» Task goal
The needed output is the run of lines below from the one containing "This version contains HomeWork1 assingment with collections." through the one containing "The code for", copied exactly and free of pictures.

(Pictures paired with source code)
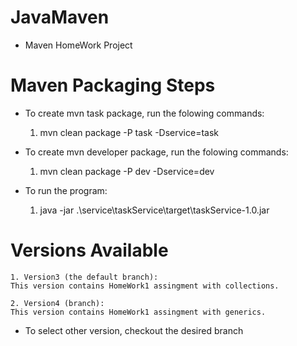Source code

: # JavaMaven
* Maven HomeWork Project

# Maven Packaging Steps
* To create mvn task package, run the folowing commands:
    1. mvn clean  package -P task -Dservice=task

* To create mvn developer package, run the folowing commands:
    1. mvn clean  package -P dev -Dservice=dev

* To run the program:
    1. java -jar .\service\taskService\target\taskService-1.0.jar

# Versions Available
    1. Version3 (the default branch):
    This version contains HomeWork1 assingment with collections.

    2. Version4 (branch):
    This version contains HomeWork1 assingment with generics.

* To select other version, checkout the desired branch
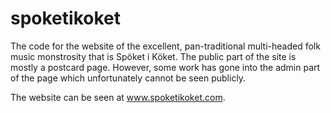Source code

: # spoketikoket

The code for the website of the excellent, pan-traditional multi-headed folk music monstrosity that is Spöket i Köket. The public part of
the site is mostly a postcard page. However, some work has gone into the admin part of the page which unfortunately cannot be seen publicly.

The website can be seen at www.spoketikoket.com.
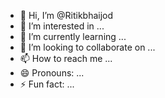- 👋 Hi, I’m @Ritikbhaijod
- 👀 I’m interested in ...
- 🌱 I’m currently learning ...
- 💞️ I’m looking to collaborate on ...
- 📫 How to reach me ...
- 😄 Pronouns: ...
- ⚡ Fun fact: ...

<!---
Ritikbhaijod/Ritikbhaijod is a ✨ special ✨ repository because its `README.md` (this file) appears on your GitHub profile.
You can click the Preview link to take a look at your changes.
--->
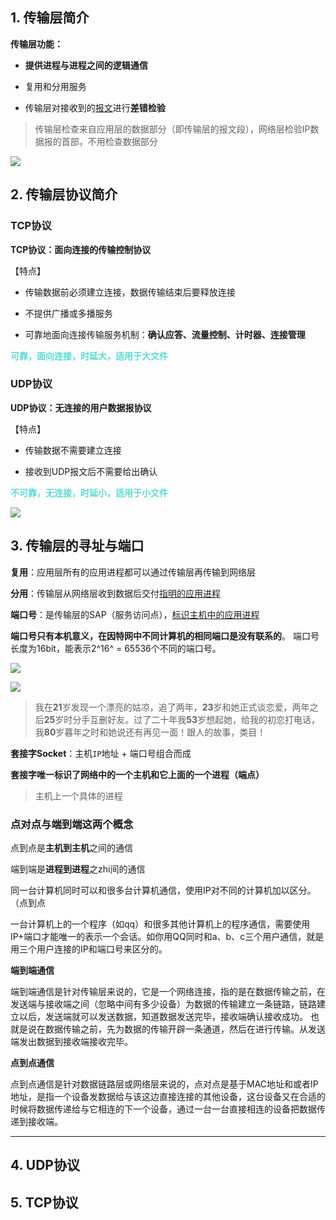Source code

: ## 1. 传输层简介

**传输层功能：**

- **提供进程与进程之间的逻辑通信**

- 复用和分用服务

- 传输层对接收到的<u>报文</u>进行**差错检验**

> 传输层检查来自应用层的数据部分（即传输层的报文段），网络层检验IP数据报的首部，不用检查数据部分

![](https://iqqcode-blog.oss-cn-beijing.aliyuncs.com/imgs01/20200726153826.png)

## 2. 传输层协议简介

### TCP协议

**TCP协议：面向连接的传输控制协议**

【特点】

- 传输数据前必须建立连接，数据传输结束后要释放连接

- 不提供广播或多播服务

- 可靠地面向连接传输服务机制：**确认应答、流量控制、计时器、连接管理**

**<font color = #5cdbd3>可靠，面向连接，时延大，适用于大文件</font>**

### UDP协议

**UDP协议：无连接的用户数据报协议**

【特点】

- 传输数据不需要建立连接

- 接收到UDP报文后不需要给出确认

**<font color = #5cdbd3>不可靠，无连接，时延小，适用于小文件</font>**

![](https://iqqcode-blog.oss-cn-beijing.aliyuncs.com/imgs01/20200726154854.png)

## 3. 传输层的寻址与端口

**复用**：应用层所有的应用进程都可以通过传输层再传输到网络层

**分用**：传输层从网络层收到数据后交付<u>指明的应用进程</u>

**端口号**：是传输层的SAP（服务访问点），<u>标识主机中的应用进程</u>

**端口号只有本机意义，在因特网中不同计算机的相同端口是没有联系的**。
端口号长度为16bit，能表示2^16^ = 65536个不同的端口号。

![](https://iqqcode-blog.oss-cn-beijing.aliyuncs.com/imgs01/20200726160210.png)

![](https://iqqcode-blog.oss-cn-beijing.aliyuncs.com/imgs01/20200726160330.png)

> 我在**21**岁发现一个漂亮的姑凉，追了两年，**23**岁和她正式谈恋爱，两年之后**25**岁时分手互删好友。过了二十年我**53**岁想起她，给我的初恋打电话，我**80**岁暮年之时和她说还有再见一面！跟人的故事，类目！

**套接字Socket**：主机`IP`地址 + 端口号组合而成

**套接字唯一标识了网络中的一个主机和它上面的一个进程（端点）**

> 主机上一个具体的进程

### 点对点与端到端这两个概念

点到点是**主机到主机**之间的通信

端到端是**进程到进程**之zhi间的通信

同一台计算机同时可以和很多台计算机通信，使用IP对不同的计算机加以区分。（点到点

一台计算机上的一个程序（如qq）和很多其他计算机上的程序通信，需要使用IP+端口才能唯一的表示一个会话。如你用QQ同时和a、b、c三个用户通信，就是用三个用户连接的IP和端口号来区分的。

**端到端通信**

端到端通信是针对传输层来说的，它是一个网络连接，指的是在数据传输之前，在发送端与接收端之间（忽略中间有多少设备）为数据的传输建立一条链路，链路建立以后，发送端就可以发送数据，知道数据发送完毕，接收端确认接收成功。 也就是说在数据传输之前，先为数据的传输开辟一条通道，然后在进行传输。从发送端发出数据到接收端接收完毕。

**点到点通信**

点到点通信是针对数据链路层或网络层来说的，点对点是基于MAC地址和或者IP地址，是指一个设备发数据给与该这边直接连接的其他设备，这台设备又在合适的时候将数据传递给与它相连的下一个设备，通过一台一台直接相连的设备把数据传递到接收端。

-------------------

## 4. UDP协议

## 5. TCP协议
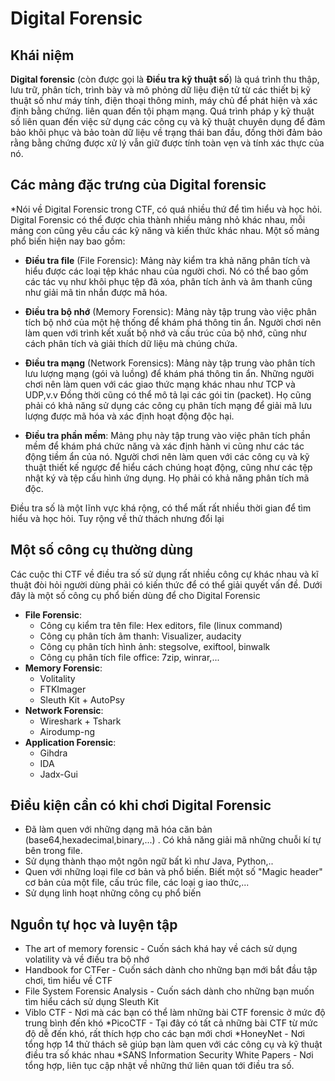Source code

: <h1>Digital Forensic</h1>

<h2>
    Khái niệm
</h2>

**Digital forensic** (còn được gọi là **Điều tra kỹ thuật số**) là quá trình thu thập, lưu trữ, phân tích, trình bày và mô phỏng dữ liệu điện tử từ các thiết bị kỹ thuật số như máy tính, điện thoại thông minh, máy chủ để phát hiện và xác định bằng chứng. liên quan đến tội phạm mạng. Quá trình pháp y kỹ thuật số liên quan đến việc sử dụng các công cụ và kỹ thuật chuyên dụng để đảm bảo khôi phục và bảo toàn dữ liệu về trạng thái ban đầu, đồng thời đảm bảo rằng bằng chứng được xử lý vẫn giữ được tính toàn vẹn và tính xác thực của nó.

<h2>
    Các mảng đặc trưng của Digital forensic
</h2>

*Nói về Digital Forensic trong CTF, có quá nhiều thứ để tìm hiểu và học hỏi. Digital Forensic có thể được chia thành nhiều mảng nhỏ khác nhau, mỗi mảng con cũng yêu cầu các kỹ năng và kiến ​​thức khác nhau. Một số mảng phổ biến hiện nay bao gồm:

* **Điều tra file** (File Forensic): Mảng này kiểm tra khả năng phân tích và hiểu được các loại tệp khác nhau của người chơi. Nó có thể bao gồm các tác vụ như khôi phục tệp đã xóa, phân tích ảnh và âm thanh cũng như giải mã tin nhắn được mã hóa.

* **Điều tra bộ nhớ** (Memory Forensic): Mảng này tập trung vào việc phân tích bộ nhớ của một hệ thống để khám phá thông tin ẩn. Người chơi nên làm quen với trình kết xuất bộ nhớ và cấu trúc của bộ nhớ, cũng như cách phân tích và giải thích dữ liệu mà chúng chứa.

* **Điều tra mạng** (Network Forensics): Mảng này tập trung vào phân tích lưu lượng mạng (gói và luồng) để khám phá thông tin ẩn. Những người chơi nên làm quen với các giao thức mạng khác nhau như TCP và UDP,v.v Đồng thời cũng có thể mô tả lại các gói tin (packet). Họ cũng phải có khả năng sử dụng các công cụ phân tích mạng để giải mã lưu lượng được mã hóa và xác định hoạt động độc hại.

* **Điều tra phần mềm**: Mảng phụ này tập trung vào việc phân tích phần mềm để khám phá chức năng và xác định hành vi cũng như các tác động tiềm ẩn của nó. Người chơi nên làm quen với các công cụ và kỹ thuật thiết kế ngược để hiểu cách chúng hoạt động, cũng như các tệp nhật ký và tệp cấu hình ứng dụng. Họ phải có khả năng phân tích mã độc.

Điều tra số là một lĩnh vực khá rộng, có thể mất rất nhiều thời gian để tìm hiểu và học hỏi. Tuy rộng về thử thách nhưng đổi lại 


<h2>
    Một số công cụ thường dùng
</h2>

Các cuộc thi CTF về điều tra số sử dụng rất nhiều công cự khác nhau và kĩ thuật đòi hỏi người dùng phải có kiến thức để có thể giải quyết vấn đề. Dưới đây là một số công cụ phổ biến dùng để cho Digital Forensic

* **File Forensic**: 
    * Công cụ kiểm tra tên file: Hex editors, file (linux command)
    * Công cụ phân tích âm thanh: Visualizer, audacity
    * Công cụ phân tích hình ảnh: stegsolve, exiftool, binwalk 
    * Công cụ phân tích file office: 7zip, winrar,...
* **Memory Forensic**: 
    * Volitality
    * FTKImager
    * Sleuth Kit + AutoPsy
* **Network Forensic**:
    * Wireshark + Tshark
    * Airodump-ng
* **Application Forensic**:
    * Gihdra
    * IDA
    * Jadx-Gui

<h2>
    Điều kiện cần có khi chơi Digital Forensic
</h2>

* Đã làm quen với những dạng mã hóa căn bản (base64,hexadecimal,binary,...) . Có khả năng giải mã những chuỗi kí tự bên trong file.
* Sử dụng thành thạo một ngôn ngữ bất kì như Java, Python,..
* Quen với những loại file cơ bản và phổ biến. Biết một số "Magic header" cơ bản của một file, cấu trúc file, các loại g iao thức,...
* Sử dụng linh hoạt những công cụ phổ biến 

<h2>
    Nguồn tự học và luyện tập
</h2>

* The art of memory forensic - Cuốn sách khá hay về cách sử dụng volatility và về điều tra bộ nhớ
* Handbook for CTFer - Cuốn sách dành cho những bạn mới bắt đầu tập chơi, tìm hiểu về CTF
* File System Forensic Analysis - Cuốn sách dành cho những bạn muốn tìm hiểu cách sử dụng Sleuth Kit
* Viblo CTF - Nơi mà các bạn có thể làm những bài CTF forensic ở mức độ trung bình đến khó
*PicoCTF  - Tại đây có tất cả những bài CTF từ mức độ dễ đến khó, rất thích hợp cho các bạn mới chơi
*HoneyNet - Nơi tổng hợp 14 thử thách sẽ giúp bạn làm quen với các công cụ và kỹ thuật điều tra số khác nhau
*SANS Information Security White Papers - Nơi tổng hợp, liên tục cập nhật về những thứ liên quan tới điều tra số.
...
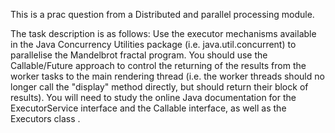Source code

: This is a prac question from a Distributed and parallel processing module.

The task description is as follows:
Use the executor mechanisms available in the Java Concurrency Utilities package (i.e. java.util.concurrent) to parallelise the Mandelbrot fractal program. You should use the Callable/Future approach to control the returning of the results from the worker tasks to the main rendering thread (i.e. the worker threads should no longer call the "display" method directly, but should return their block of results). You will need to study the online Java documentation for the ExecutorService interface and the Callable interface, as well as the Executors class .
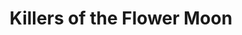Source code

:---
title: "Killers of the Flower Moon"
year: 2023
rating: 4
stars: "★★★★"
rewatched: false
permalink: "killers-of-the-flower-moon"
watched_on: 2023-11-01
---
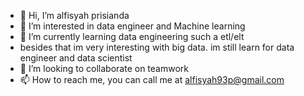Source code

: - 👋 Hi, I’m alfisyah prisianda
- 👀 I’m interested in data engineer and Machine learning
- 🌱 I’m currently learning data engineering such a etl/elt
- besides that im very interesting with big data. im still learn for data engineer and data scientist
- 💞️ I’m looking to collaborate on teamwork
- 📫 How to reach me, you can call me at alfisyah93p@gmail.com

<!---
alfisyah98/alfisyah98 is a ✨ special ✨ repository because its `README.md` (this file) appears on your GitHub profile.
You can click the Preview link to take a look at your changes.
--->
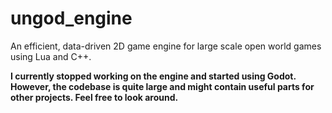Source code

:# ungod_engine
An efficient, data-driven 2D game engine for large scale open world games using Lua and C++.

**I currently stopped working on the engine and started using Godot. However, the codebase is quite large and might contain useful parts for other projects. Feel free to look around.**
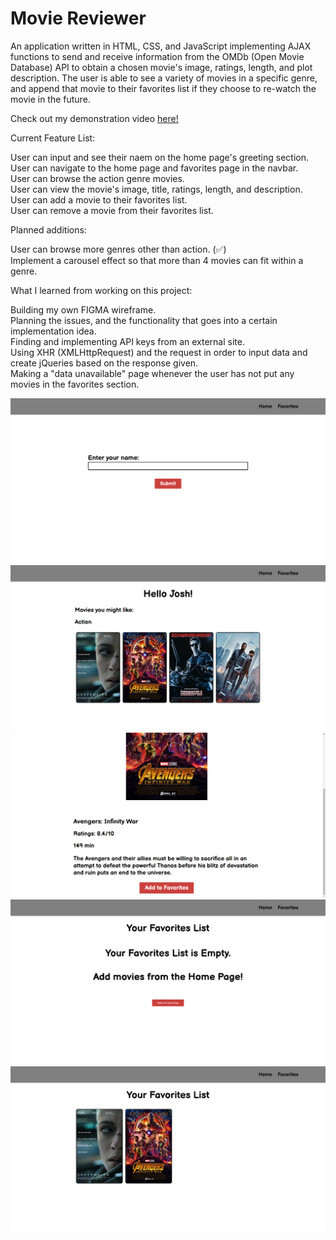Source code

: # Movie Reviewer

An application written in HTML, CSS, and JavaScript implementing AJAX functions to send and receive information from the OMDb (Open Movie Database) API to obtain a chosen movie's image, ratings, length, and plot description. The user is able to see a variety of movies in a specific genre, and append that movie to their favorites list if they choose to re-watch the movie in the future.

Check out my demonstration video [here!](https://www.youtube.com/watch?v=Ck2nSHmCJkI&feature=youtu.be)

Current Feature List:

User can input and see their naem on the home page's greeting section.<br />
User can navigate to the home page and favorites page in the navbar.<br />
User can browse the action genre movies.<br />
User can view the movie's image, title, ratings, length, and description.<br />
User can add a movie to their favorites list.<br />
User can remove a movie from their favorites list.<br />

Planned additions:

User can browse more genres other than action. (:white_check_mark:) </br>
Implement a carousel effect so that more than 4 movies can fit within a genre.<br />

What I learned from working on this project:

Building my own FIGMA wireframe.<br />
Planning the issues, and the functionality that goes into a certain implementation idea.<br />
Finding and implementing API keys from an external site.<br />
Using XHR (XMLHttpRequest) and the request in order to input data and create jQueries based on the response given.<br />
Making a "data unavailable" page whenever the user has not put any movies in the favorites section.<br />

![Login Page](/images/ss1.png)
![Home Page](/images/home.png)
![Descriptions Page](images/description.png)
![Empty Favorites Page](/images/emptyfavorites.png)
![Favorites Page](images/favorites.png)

» Task answer
    This version contains HomeWork1 assingment with collections.

    2. Version4 (branch):
    This version contains HomeWork1 assingment with generics.

* To select other version, checkout the desired branch
Source code

: # spoketikoket

The code for the website of the excellent, pan-traditional multi-headed folk music monstrosity that is Spöket i Köket. The public part of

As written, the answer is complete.